Oil fell more than 2 percent on expectations OPEC will boost supply and concerns US economic problems will grind down demand growth.
U.S. light, sweet crude for January delivery was down. London Brent crude also fell.
Saudi Arabia's Oil Minister Ali al-Naimi said the kingdom had already increased production beyond targets set under an OPEC deal to boost output from Nov. 1.
But Naimi refused to say whether Saudi Arabia, the world's biggest oil exporter, would support another output increase when the cartel meets Dec. 5 in Abu Dhabi.
Indonesia's oil minister said he would back a hike of 500,000 barrels per day (bpd).
"Expectations of a possible increase in (OPEC) output pulled crude prices sharply lower today," said Andy Lebow of MF Global. "In addition, concerns about the economy are beginning to come into play here. With consumer confidence down, the question arises on where the (energy) consumption numbers are going to be."

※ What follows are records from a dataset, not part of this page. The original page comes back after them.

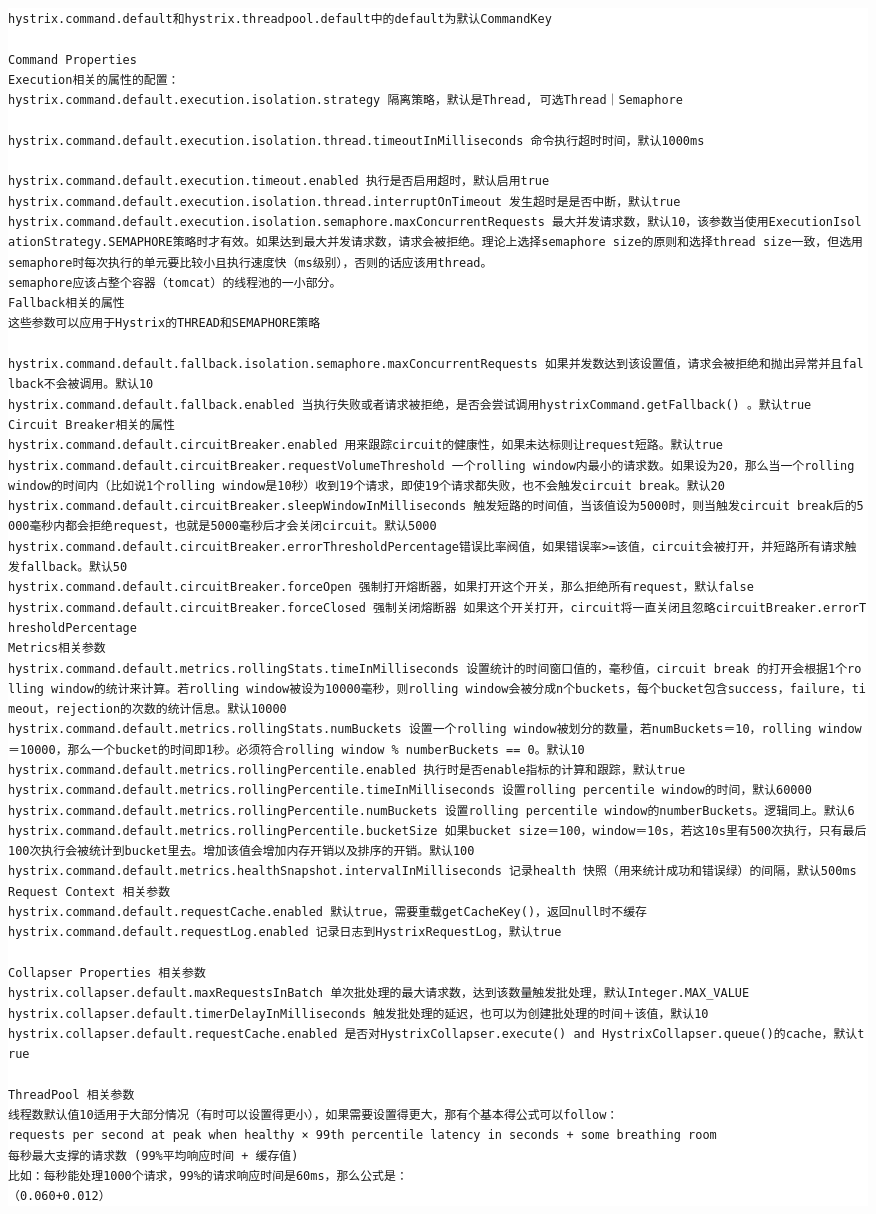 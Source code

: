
 ```text
hystrix.command.default和hystrix.threadpool.default中的default为默认CommandKey

Command Properties
Execution相关的属性的配置：
hystrix.command.default.execution.isolation.strategy 隔离策略，默认是Thread, 可选Thread｜Semaphore

hystrix.command.default.execution.isolation.thread.timeoutInMilliseconds 命令执行超时时间，默认1000ms

hystrix.command.default.execution.timeout.enabled 执行是否启用超时，默认启用true
hystrix.command.default.execution.isolation.thread.interruptOnTimeout 发生超时是是否中断，默认true
hystrix.command.default.execution.isolation.semaphore.maxConcurrentRequests 最大并发请求数，默认10，该参数当使用ExecutionIsolationStrategy.SEMAPHORE策略时才有效。如果达到最大并发请求数，请求会被拒绝。理论上选择semaphore size的原则和选择thread size一致，但选用semaphore时每次执行的单元要比较小且执行速度快（ms级别），否则的话应该用thread。
semaphore应该占整个容器（tomcat）的线程池的一小部分。
Fallback相关的属性
这些参数可以应用于Hystrix的THREAD和SEMAPHORE策略

hystrix.command.default.fallback.isolation.semaphore.maxConcurrentRequests 如果并发数达到该设置值，请求会被拒绝和抛出异常并且fallback不会被调用。默认10
hystrix.command.default.fallback.enabled 当执行失败或者请求被拒绝，是否会尝试调用hystrixCommand.getFallback() 。默认true
Circuit Breaker相关的属性
hystrix.command.default.circuitBreaker.enabled 用来跟踪circuit的健康性，如果未达标则让request短路。默认true
hystrix.command.default.circuitBreaker.requestVolumeThreshold 一个rolling window内最小的请求数。如果设为20，那么当一个rolling window的时间内（比如说1个rolling window是10秒）收到19个请求，即使19个请求都失败，也不会触发circuit break。默认20
hystrix.command.default.circuitBreaker.sleepWindowInMilliseconds 触发短路的时间值，当该值设为5000时，则当触发circuit break后的5000毫秒内都会拒绝request，也就是5000毫秒后才会关闭circuit。默认5000
hystrix.command.default.circuitBreaker.errorThresholdPercentage错误比率阀值，如果错误率>=该值，circuit会被打开，并短路所有请求触发fallback。默认50
hystrix.command.default.circuitBreaker.forceOpen 强制打开熔断器，如果打开这个开关，那么拒绝所有request，默认false
hystrix.command.default.circuitBreaker.forceClosed 强制关闭熔断器 如果这个开关打开，circuit将一直关闭且忽略circuitBreaker.errorThresholdPercentage
Metrics相关参数
hystrix.command.default.metrics.rollingStats.timeInMilliseconds 设置统计的时间窗口值的，毫秒值，circuit break 的打开会根据1个rolling window的统计来计算。若rolling window被设为10000毫秒，则rolling window会被分成n个buckets，每个bucket包含success，failure，timeout，rejection的次数的统计信息。默认10000
hystrix.command.default.metrics.rollingStats.numBuckets 设置一个rolling window被划分的数量，若numBuckets＝10，rolling window＝10000，那么一个bucket的时间即1秒。必须符合rolling window % numberBuckets == 0。默认10
hystrix.command.default.metrics.rollingPercentile.enabled 执行时是否enable指标的计算和跟踪，默认true
hystrix.command.default.metrics.rollingPercentile.timeInMilliseconds 设置rolling percentile window的时间，默认60000
hystrix.command.default.metrics.rollingPercentile.numBuckets 设置rolling percentile window的numberBuckets。逻辑同上。默认6
hystrix.command.default.metrics.rollingPercentile.bucketSize 如果bucket size＝100，window＝10s，若这10s里有500次执行，只有最后100次执行会被统计到bucket里去。增加该值会增加内存开销以及排序的开销。默认100
hystrix.command.default.metrics.healthSnapshot.intervalInMilliseconds 记录health 快照（用来统计成功和错误绿）的间隔，默认500ms
Request Context 相关参数
hystrix.command.default.requestCache.enabled 默认true，需要重载getCacheKey()，返回null时不缓存
hystrix.command.default.requestLog.enabled 记录日志到HystrixRequestLog，默认true

Collapser Properties 相关参数
hystrix.collapser.default.maxRequestsInBatch 单次批处理的最大请求数，达到该数量触发批处理，默认Integer.MAX_VALUE
hystrix.collapser.default.timerDelayInMilliseconds 触发批处理的延迟，也可以为创建批处理的时间＋该值，默认10
hystrix.collapser.default.requestCache.enabled 是否对HystrixCollapser.execute() and HystrixCollapser.queue()的cache，默认true

ThreadPool 相关参数
线程数默认值10适用于大部分情况（有时可以设置得更小），如果需要设置得更大，那有个基本得公式可以follow：
requests per second at peak when healthy × 99th percentile latency in seconds + some breathing room
每秒最大支撑的请求数 (99%平均响应时间 + 缓存值)
比如：每秒能处理1000个请求，99%的请求响应时间是60ms，那么公式是：
（0.060+0.012）

```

Consumer confidence fell for a fourth straight month in November to a two-year low on concerns about rising gasoline prices and financial market volatility.
Prices have surged over 40 percent since mid-August in a rally to over $99 a barrel on the slumping U.S. dollar, supply concerns ahead of the Northern Hemisphere winter and rising investor interest.

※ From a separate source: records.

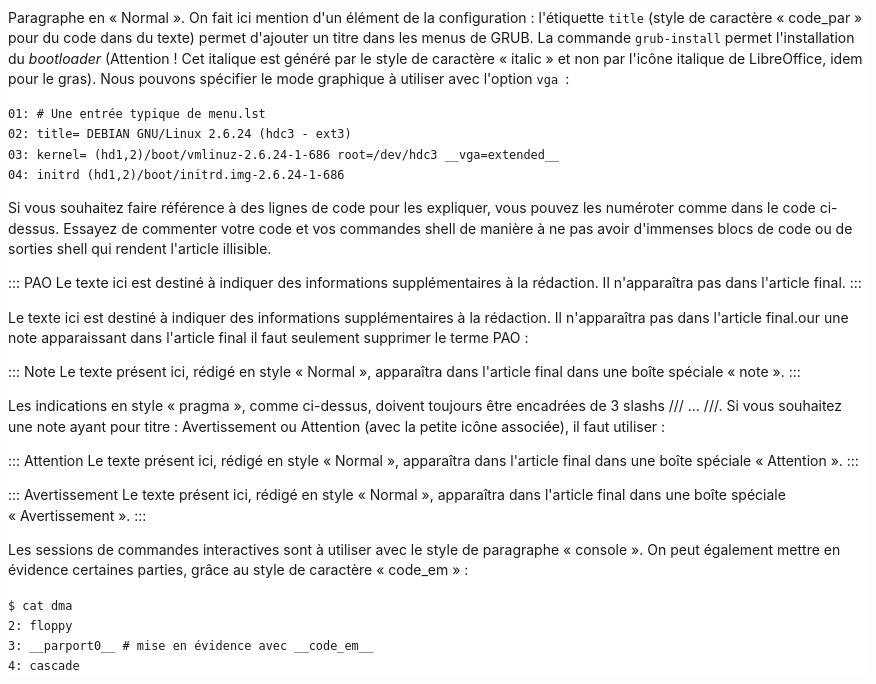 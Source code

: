 Paragraphe en « Normal ». On fait ici mention d'un élément de la configuration :
l'étiquette `title` (style de caractère « code_par » pour du code dans du texte)
permet d'ajouter un titre dans les menus de GRUB. La commande `grub-install`
permet l'installation du _bootloader_ (Attention ! Cet italique est généré par
le style de caractère « italic » et non par l'icône italique de LibreOffice,
idem pour le gras). Nous pouvons spécifier le mode graphique à utiliser avec
l'option `vga `:

```code
01: # Une entrée typique de menu.lst
02: title= DEBIAN GNU/Linux 2.6.24 (hdc3 - ext3)
03: kernel= (hd1,2)/boot/vmlinuz-2.6.24-1-686 root=/dev/hdc3 __vga=extended__
04: initrd (hd1,2)/boot/initrd.img-2.6.24-1-686
```

Si vous souhaitez faire référence à des lignes de code pour les expliquer, vous
pouvez les numéroter comme dans le code ci-dessus. Essayez de commenter votre
code et vos commandes shell de manière à ne pas avoir d'immenses blocs de code
ou de sorties shell qui rendent l'article illisible.

::: PAO
Le texte ici est destiné à indiquer des informations supplémentaires à la
rédaction. Il n'apparaîtra pas dans l'article final.
:::

Le texte ici est destiné à indiquer des informations supplémentaires à la
rédaction. Il n'apparaîtra pas dans l'article final.our une note apparaissant
dans l'article final il faut seulement supprimer le terme PAO :

::: Note
Le texte présent ici, rédigé en style « Normal », apparaîtra dans l'article
final dans une boîte spéciale « note ».
:::

Les indications en style « pragma », comme ci-dessus, doivent toujours être
encadrées de 3 slashs /// … ///. Si vous souhaitez une note ayant pour titre :
Avertissement ou Attention (avec la petite icône associée), il faut utiliser :

::: Attention
Le texte présent ici, rédigé en style « Normal », apparaîtra dans l'article
final dans une boîte spéciale « Attention ».
:::

::: Avertissement
Le texte présent ici, rédigé en style « Normal », apparaîtra dans l'article
final dans une boîte spéciale « Avertissement ».
:::

Les sessions de commandes interactives sont à utiliser avec le style de
paragraphe « console ». On peut également mettre en évidence certaines parties,
grâce au style de caractère « code_em » :

```console
$ cat dma
2: floppy
3: __parport0__ # mise en évidence avec __code_em__
4: cascade
```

But worries of an economic slowdown in the US crimping oil demand in the top consumer have weighed on crude's record rally, as have prospects OPEC could agree to ramp up output at next week's meeting.
"I will support OPEC on a new production increase," Indonesian Energy Minister Purnomo Yusgiantoro said Tuesday.
But Saudi Arabia's Naimi declined to comment on what action OPEC would take.
"We will look at all information available, and decide accordingly, on whatever the information tells us about supply, demand, inventories," Naimi said in Singapore, adding Saudi Arabia had already raised production to 9 million bpd, slightly more than its target Nov. 1.
Some OPEC ministers have said supplies are sufficient to meet demand, but consumers worry dwindling stockpiles might not be sufficient to keep up with winter demand.
Government inventory to be released Wednesday is expected to show U.S. distillates inventories, which include heating oil, down 1.4 million barrels, according to a Reuters survey of analysts.
Crude stocks are expected to fall by 800,000 barrels while gasoline was forecast to rise by 1.0 million barrels, a preliminary Reuters survey found.